*** Block opens ***

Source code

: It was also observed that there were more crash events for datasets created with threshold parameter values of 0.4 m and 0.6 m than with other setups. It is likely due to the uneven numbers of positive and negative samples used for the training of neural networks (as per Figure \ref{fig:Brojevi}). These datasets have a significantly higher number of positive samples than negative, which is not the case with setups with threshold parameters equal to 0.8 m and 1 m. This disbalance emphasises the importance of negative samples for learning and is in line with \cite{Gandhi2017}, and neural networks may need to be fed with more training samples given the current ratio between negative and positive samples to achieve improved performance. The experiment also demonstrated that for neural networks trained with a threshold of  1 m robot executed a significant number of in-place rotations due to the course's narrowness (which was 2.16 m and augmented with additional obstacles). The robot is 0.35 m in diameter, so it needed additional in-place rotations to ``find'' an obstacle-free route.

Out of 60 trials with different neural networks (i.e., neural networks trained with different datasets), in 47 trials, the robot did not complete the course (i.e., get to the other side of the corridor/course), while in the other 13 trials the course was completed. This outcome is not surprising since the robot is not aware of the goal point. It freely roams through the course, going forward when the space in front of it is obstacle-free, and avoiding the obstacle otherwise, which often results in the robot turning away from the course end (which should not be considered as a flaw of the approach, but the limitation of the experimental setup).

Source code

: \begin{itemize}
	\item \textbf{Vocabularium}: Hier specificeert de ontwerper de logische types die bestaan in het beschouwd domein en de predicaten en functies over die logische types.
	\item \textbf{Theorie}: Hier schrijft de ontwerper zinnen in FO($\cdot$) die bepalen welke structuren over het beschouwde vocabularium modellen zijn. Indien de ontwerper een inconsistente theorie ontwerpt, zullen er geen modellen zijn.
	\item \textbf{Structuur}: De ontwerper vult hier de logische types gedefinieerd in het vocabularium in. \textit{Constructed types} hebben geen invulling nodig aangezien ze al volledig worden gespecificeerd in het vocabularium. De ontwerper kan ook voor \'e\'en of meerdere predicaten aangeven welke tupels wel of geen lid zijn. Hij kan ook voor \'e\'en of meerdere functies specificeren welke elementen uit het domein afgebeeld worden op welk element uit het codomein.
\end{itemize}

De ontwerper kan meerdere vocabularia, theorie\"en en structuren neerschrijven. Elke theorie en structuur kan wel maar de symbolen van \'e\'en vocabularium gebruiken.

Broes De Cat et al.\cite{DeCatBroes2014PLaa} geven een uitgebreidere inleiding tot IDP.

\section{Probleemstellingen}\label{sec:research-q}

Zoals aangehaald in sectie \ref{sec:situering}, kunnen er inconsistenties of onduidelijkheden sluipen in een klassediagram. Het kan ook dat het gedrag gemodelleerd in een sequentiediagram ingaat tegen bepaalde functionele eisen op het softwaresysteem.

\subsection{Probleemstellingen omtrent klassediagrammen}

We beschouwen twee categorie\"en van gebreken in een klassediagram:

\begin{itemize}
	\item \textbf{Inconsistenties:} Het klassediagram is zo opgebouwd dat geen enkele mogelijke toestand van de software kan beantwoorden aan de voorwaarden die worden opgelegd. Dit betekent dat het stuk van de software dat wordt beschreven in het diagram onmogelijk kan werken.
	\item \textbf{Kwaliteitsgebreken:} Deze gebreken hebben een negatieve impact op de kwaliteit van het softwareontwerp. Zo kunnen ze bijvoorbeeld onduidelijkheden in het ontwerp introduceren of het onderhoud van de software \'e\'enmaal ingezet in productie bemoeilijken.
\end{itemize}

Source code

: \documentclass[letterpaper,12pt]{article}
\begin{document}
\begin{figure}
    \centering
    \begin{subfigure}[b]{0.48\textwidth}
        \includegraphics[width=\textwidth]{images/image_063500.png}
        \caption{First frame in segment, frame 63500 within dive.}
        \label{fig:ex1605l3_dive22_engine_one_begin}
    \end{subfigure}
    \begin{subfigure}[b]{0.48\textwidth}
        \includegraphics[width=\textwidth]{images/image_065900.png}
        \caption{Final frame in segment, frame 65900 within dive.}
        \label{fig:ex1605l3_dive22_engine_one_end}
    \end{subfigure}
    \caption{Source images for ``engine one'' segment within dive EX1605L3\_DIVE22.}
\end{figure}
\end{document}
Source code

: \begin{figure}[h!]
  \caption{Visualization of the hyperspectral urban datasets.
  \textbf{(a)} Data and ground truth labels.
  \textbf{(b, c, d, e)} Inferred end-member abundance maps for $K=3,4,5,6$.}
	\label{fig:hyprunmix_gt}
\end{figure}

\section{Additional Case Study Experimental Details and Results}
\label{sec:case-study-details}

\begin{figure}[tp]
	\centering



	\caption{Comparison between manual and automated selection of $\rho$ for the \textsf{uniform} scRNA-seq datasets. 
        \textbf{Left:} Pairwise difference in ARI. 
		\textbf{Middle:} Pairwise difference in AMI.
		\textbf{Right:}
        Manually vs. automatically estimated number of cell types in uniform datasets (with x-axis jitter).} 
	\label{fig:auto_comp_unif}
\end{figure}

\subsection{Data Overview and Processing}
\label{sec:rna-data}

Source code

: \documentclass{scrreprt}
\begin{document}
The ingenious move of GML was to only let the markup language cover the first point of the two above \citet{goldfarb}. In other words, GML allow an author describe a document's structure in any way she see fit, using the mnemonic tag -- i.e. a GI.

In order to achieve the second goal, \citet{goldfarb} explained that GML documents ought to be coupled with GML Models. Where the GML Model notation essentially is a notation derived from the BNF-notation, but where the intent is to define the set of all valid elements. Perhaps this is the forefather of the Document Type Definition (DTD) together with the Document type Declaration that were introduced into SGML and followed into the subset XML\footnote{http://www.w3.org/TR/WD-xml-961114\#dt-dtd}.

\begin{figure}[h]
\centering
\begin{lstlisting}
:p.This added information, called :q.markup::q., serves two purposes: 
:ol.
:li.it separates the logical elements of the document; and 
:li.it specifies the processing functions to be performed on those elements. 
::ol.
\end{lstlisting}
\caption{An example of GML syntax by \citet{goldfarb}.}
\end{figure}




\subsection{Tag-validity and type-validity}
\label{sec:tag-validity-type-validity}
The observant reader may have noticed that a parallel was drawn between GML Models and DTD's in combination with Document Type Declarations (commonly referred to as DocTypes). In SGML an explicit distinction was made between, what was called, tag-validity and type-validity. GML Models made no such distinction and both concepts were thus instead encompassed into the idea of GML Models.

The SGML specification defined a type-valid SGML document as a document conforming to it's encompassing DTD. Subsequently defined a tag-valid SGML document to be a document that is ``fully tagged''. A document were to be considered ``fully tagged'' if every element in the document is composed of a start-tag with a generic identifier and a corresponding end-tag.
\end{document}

*** Block closes ***

### What the task requires
Output the full set of entries exactly as they were given.

### Answer to the problem
Source code

: It was also observed that there were more crash events for datasets created with threshold parameter values of 0.4 m and 0.6 m than with other setups. It is likely due to the uneven numbers of positive and negative samples used for the training of neural networks (as per Figure \ref{fig:Brojevi}). These datasets have a significantly higher number of positive samples than negative, which is not the case with setups with threshold parameters equal to 0.8 m and 1 m. This disbalance emphasises the importance of negative samples for learning and is in line with \cite{Gandhi2017}, and neural networks may need to be fed with more training samples given the current ratio between negative and positive samples to achieve improved performance. The experiment also demonstrated that for neural networks trained with a threshold of  1 m robot executed a significant number of in-place rotations due to the course's narrowness (which was 2.16 m and augmented with additional obstacles). The robot is 0.35 m in diameter, so it needed additional in-place rotations to ``find'' an obstacle-free route.

Out of 60 trials with different neural networks (i.e., neural networks trained with different datasets), in 47 trials, the robot did not complete the course (i.e., get to the other side of the corridor/course), while in the other 13 trials the course was completed. This outcome is not surprising since the robot is not aware of the goal point. It freely roams through the course, going forward when the space in front of it is obstacle-free, and avoiding the obstacle otherwise, which often results in the robot turning away from the course end (which should not be considered as a flaw of the approach, but the limitation of the experimental setup).

Source code

: \begin{itemize}
	\item \textbf{Vocabularium}: Hier specificeert de ontwerper de logische types die bestaan in het beschouwd domein en de predicaten en functies over die logische types.
	\item \textbf{Theorie}: Hier schrijft de ontwerper zinnen in FO($\cdot$) die bepalen welke structuren over het beschouwde vocabularium modellen zijn. Indien de ontwerper een inconsistente theorie ontwerpt, zullen er geen modellen zijn.
	\item \textbf{Structuur}: De ontwerper vult hier de logische types gedefinieerd in het vocabularium in. \textit{Constructed types} hebben geen invulling nodig aangezien ze al volledig worden gespecificeerd in het vocabularium. De ontwerper kan ook voor \'e\'en of meerdere predicaten aangeven welke tupels wel of geen lid zijn. Hij kan ook voor \'e\'en of meerdere functies specificeren welke elementen uit het domein afgebeeld worden op welk element uit het codomein.
\end{itemize}

De ontwerper kan meerdere vocabularia, theorie\"en en structuren neerschrijven. Elke theorie en structuur kan wel maar de symbolen van \'e\'en vocabularium gebruiken.

Broes De Cat et al.\cite{DeCatBroes2014PLaa} geven een uitgebreidere inleiding tot IDP.

\section{Probleemstellingen}\label{sec:research-q}

Zoals aangehaald in sectie \ref{sec:situering}, kunnen er inconsistenties of onduidelijkheden sluipen in een klassediagram. Het kan ook dat het gedrag gemodelleerd in een sequentiediagram ingaat tegen bepaalde functionele eisen op het softwaresysteem.

\subsection{Probleemstellingen omtrent klassediagrammen}

We beschouwen twee categorie\"en van gebreken in een klassediagram:

\begin{itemize}
	\item \textbf{Inconsistenties:} Het klassediagram is zo opgebouwd dat geen enkele mogelijke toestand van de software kan beantwoorden aan de voorwaarden die worden opgelegd. Dit betekent dat het stuk van de software dat wordt beschreven in het diagram onmogelijk kan werken.
	\item \textbf{Kwaliteitsgebreken:} Deze gebreken hebben een negatieve impact op de kwaliteit van het softwareontwerp. Zo kunnen ze bijvoorbeeld onduidelijkheden in het ontwerp introduceren of het onderhoud van de software \'e\'enmaal ingezet in productie bemoeilijken.
\end{itemize}

Source code

: \documentclass[letterpaper,12pt]{article}
\begin{document}
\begin{figure}
    \centering
    \begin{subfigure}[b]{0.48\textwidth}
        \includegraphics[width=\textwidth]{images/image_063500.png}
        \caption{First frame in segment, frame 63500 within dive.}
        \label{fig:ex1605l3_dive22_engine_one_begin}
    \end{subfigure}
    \begin{subfigure}[b]{0.48\textwidth}
        \includegraphics[width=\textwidth]{images/image_065900.png}
        \caption{Final frame in segment, frame 65900 within dive.}
        \label{fig:ex1605l3_dive22_engine_one_end}
    \end{subfigure}
    \caption{Source images for ``engine one'' segment within dive EX1605L3\_DIVE22.}
\end{figure}
\end{document}
Source code

: \begin{figure}[h!]
  \caption{Visualization of the hyperspectral urban datasets.
  \textbf{(a)} Data and ground truth labels.
  \textbf{(b, c, d, e)} Inferred end-member abundance maps for $K=3,4,5,6$.}
	\label{fig:hyprunmix_gt}
\end{figure}

\section{Additional Case Study Experimental Details and Results}
\label{sec:case-study-details}

\begin{figure}[tp]
	\centering



	\caption{Comparison between manual and automated selection of $\rho$ for the \textsf{uniform} scRNA-seq datasets. 
        \textbf{Left:} Pairwise difference in ARI. 
		\textbf{Middle:} Pairwise difference in AMI.
		\textbf{Right:}
        Manually vs. automatically estimated number of cell types in uniform datasets (with x-axis jitter).} 
	\label{fig:auto_comp_unif}
\end{figure}

\subsection{Data Overview and Processing}
\label{sec:rna-data}

Source code

: \documentclass{scrreprt}
\begin{document}
The ingenious move of GML was to only let the markup language cover the first point of the two above \citet{goldfarb}. In other words, GML allow an author describe a document's structure in any way she see fit, using the mnemonic tag -- i.e. a GI.

In order to achieve the second goal, \citet{goldfarb} explained that GML documents ought to be coupled with GML Models. Where the GML Model notation essentially is a notation derived from the BNF-notation, but where the intent is to define the set of all valid elements. Perhaps this is the forefather of the Document Type Definition (DTD) together with the Document type Declaration that were introduced into SGML and followed into the subset XML\footnote{http://www.w3.org/TR/WD-xml-961114\#dt-dtd}.

\begin{figure}[h]
\centering
\begin{lstlisting}
:p.This added information, called :q.markup::q., serves two purposes: 
:ol.
:li.it separates the logical elements of the document; and 
:li.it specifies the processing functions to be performed on those elements. 
::ol.
\end{lstlisting}
\caption{An example of GML syntax by \citet{goldfarb}.}
\end{figure}




\subsection{Tag-validity and type-validity}
\label{sec:tag-validity-type-validity}
The observant reader may have noticed that a parallel was drawn between GML Models and DTD's in combination with Document Type Declarations (commonly referred to as DocTypes). In SGML an explicit distinction was made between, what was called, tag-validity and type-validity. GML Models made no such distinction and both concepts were thus instead encompassed into the idea of GML Models.

The SGML specification defined a type-valid SGML document as a document conforming to it's encompassing DTD. Subsequently defined a tag-valid SGML document to be a document that is ``fully tagged''. A document were to be considered ``fully tagged'' if every element in the document is composed of a start-tag with a generic identifier and a corresponding end-tag.
\end{document}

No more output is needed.